Friday, December 25, 2009

He Will Not Disappoint

Romans 5:1-5:
we have peace with God through our Lord Jesus Christ. 2Through him we have also obtained access by faith into this grace in which we stand, and we rejoice in hope of the glory of God. 3More than that, we rejoice in our sufferings, knowing that suffering produces endurance, 4and endurance produces character, and character produces hope, 5and hope does not put us to shame, because God’s love has been poured into our hearts through the Holy Spirit who has been given to us.

After meditating on this passage for a couple weeks, God has revealed to me my weakness in hoping. It is easy to hope in the coming of Christ and salvation because these things are clearly laid out in scripture. However, i have made a habit of not hoping for anything else. I do not hope or expect that He will fulfill the desires He has put in my heart out of fear of disappointment or doubt that it was He that put them there. Oh me of little faith! I pray for others in expectation of the good God will do for them; however when i pray for myself, i do not wait in expectation. Although thinking i was being practical and rational, i was actually laying out the desires of my heart as confessions of sin. "Here are the desires that You may very well have put in my heart Lord, please take them away." I am not giving God, my Father a chance to disappoint me, but i am missing the fact that He won't!

The greatest answered prayer of my life in Christ thus far was a resounding, no. I am grateful for that answer - in hind sight - as so much blessing and growth has come from it. But now i compare my juvenile 'first prayer as a Christian' to my now 4 years sanctified hopes.

In verse 5 (hope does not put us to shame, hope being an expectation and shame being hope deceived) we are told that our hope, which is the product of character, which is the product of endurance, which is the product of suffering will not be put to shame. This hope that has been purified under the fire of trial will not be put to shame. Now i am not a biblical scholar by any means, but to me this passage is pointing to our hope in Christ in Heaven, possibly leaving room for hope in earthly blessings but not directly; which doesn't really incline me to start hoping in anything more than eternity with Christ which is ultimate.

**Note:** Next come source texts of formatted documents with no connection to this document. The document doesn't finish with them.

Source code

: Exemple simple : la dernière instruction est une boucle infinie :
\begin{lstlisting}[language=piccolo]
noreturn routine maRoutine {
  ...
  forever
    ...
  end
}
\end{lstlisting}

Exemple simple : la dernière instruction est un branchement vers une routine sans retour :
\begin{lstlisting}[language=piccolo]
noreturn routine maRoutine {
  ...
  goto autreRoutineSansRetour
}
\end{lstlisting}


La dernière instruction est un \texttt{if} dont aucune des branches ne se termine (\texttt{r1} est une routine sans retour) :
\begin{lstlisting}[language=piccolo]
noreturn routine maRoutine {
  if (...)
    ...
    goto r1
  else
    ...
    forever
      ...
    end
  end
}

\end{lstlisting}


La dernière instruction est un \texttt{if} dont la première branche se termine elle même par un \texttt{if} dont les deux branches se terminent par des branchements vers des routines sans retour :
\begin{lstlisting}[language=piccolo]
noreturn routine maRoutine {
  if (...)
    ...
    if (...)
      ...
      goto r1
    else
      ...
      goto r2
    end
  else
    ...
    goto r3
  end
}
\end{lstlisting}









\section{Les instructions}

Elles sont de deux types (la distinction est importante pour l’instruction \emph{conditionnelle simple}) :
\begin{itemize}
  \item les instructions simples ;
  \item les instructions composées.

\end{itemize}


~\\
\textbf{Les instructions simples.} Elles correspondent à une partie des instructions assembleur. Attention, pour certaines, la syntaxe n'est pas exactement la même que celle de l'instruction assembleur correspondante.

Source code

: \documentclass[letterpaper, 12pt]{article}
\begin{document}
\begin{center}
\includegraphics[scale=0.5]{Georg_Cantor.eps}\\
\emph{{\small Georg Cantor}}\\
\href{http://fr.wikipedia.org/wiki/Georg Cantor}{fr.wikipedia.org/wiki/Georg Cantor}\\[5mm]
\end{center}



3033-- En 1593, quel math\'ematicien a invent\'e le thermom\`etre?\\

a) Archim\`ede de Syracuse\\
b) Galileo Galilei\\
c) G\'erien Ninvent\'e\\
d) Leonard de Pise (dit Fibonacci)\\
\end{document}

In overview i see numerous people in the Bible being blessed after God has made them small. I also see disciples suffering to their end. I see promises like, If you then, who are evil, know how to give good gifts to your children, how much more will your Father who is in heaven give good things to those who ask him! (Mt. 7:11) and, you have been grieved by various trials ... to result in praise and glory and honor ⇒ at the revelation of Jesus Christ (1 Peter 3:6,7).

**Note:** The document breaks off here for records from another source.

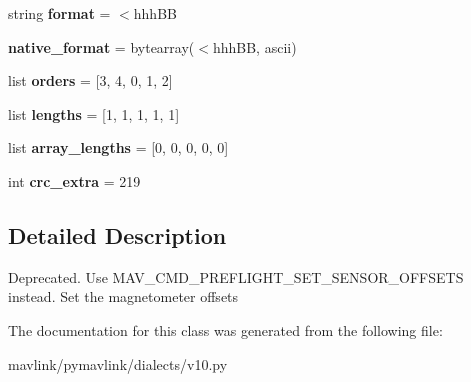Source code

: \begin{DoxyCompactItemize}
string {\bfseries format} = \textquotesingle{}$<$hhh\+BB\textquotesingle{}
\item 
\mbox{\label{classpymavlink_1_1dialects_1_1v10_1_1MAVLink__set__mag__offsets__message_af7f8ae40f0160900d73c391afabf1ff7}} 
{\bfseries native\+\_\+format} = bytearray(\textquotesingle{}$<$hhh\+BB\textquotesingle{}, \textquotesingle{}ascii\textquotesingle{})
\item 
\mbox{\label{classpymavlink_1_1dialects_1_1v10_1_1MAVLink__set__mag__offsets__message_a227a8e57b3d11ad5e8b015f600268d1d}} 
list {\bfseries orders} = \mbox{[}3, 4, 0, 1, 2\mbox{]}
\item 
\mbox{\label{classpymavlink_1_1dialects_1_1v10_1_1MAVLink__set__mag__offsets__message_a49b589870c5c0bfadbce8ed7408ad2fb}} 
list {\bfseries lengths} = \mbox{[}1, 1, 1, 1, 1\mbox{]}
\item 
\mbox{\label{classpymavlink_1_1dialects_1_1v10_1_1MAVLink__set__mag__offsets__message_a1b729cacd23e4f702c53d95b694b5458}} 
list {\bfseries array\+\_\+lengths} = \mbox{[}0, 0, 0, 0, 0\mbox{]}
\item 
\mbox{\label{classpymavlink_1_1dialects_1_1v10_1_1MAVLink__set__mag__offsets__message_ae4bb7c4d420c2e21c4ce96d076ee9556}} 
int {\bfseries crc\+\_\+extra} = 219
\end{DoxyCompactItemize}


\subsection{Detailed Description}
\begin{DoxyVerb}Deprecated. Use MAV_CMD_PREFLIGHT_SET_SENSOR_OFFSETS instead.
Set the magnetometer offsets
\end{DoxyVerb}
 

The documentation for this class was generated from the following file\+:\begin{DoxyCompactItemize}
\item 
mavlink/pymavlink/dialects/v10.\+py\end{DoxyCompactItemize}
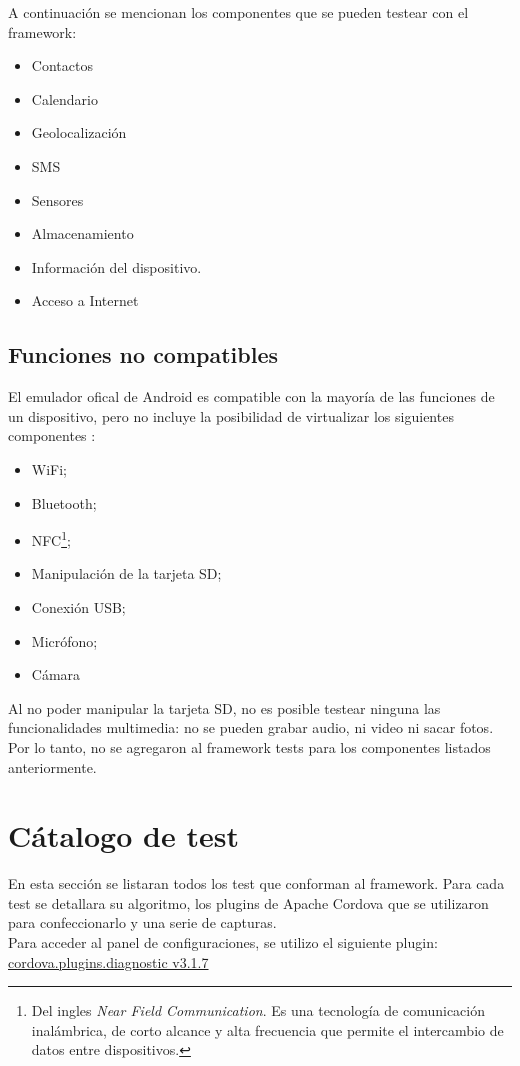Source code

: A continuación se mencionan los componentes que se pueden testear con el framework:
\begin{itemize}
	\item Contactos
	\item Calendario
	\item Geolocalización
	\item SMS
	\item Sensores
	\item Almacenamiento
	\item Información del dispositivo.
	\item Acceso a Internet
\end{itemize}
\subsection{Funciones no compatibles}
El emulador ofical de Android es compatible con la mayoría de las funciones de un dispositivo, pero no incluye la posibilidad de virtualizar los siguientes componentes \cite{daemu}:
\begin{itemize}
    \item WiFi;
    \item Bluetooth;
    \item NFC\footnote{Del ingles \emph{Near Field Communication}. Es una tecnología de comunicación inalámbrica, de corto alcance y alta frecuencia que permite el intercambio de datos entre dispositivos.};
    \item Manipulación de la tarjeta SD;
    \item Conexión USB;
    \item Micrófono;
    \item Cámara
\end{itemize}
Al no poder manipular la tarjeta SD, no es posible testear ninguna las funcionalidades multimedia: no se pueden grabar audio, ni video ni sacar fotos.\\
Por lo tanto, no se agregaron al framework tests para los componentes listados anteriormente.
\section{C\'atalogo de test}
En esta sección se listaran todos los test que conforman al framework. Para cada test se detallara su algoritmo, los plugins de Apache Cordova que se utilizaron para confeccionarlo y una serie de capturas.\\
Para acceder al panel de configuraciones, se utilizo el siguiente plugin:\\ \href{https://www.npmjs.com/package/cordova.plugins.diagnostic}{cordova.plugins.diagnostic v3.1.7}
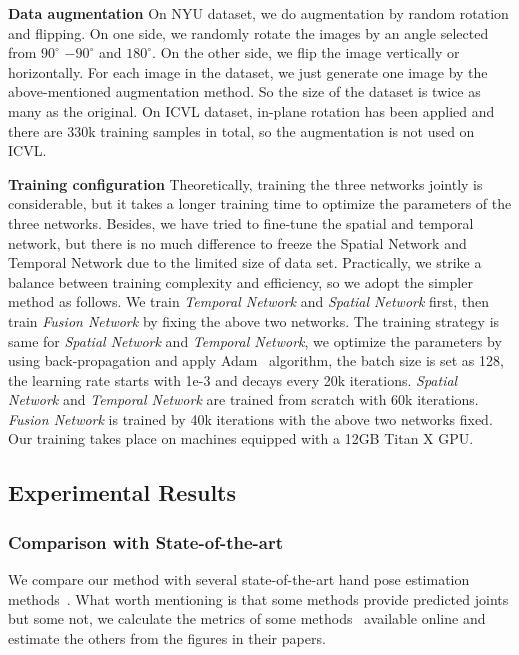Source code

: \documentclass[journal,comsoc]{IEEEtran}
\begin{document}
\textbf{Data augmentation}
On NYU dataset, we do augmentation by random rotation and flipping. On one side, we randomly rotate the images
by an angle selected from $90^\circ$ $-90^{\circ}$ and $180^{\circ}$. On the other side, we flip the image
vertically or horizontally. For each image in the dataset, we just generate one image by the above-mentioned augmentation
method. So the size of the dataset is twice as many as the original. On ICVL dataset, in-plane rotation has been applied and
there are 330k training samples in total, so the augmentation is not used on ICVL.

\textbf{Training configuration}
Theoretically, training the three networks jointly is considerable, but it takes a longer training time to
optimize the parameters of the three networks. Besides, we have tried to fine-tune the spatial and temporal network,
but there is no much difference to freeze the Spatial Network and Temporal Network due to the limited size of
data set. Practically, we strike a balance between training complexity and efficiency, so we adopt the simpler method as follows. We train
\emph{Temporal Network} and \emph{Spatial Network} first, then train \emph{Fusion Network} by fixing the above two networks.
The training strategy is same for \emph{Spatial Network} and \emph{Temporal Network}, we optimize the parameters by using back-propagation
and apply Adam~\cite{kingma2015adam} algorithm, the batch size is set as 128, the learning rate starts with 1e-3 and decays every 20k iterations.
\emph{Spatial Network} and \emph{Temporal Network} are trained from scratch with 60k iterations.
\emph{Fusion Network} is trained by 40k iterations with the above two networks fixed.
Our training takes place on machines equipped with a 12GB Titan X GPU.

\subsection{Experimental Results}\label{sec:experimental results}
\subsubsection{Comparison with State-of-the-art}\label{sec:comparison}
We compare our method with several state-of-the-art hand pose estimation methods~\cite{tompson2014real,Wan_2017_CVPR,
oberweger2015hands,oberweger2015training,zhou2016model,tang2014latent,Ge_2017_CVPR,sinha2016deephand}. What worth mentioning is
that some methods provide predicted joints but some not, we calculate the metrics of some methods~\cite{tompson2014real,
oberweger2015hands,oberweger2015training,zhou2016model,tang2014latent} available online and estimate the others from the
figures in their papers.
\end{document}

My conclusion: I don't know... hope that God will fulfill the inconsequential desires of my heart knowing that regardless in the end i get Christ?

1 comment:

Jo said...

I'm reminded of 2 Samuel 12. David and Bathsheba had a child, and God had said that the child would die as a result of David's sin. Although David knew this, he fasted and prayed every day for the deliverance of his child, right up until the baby died. Right after the child died, David arose, ate food, and worshipped in the temple.

I think our desires apart from things like sanctification and spirituality aren't necessarily "inconsequential," but we just need to examine ourselves to make sure they are secondary to the things we are told to pursue.

I like how you worded it - we hope that our desires will be fulfilled, but the reason for that hope, the reason why we have that confidence is because we've been promised Christ no matter what.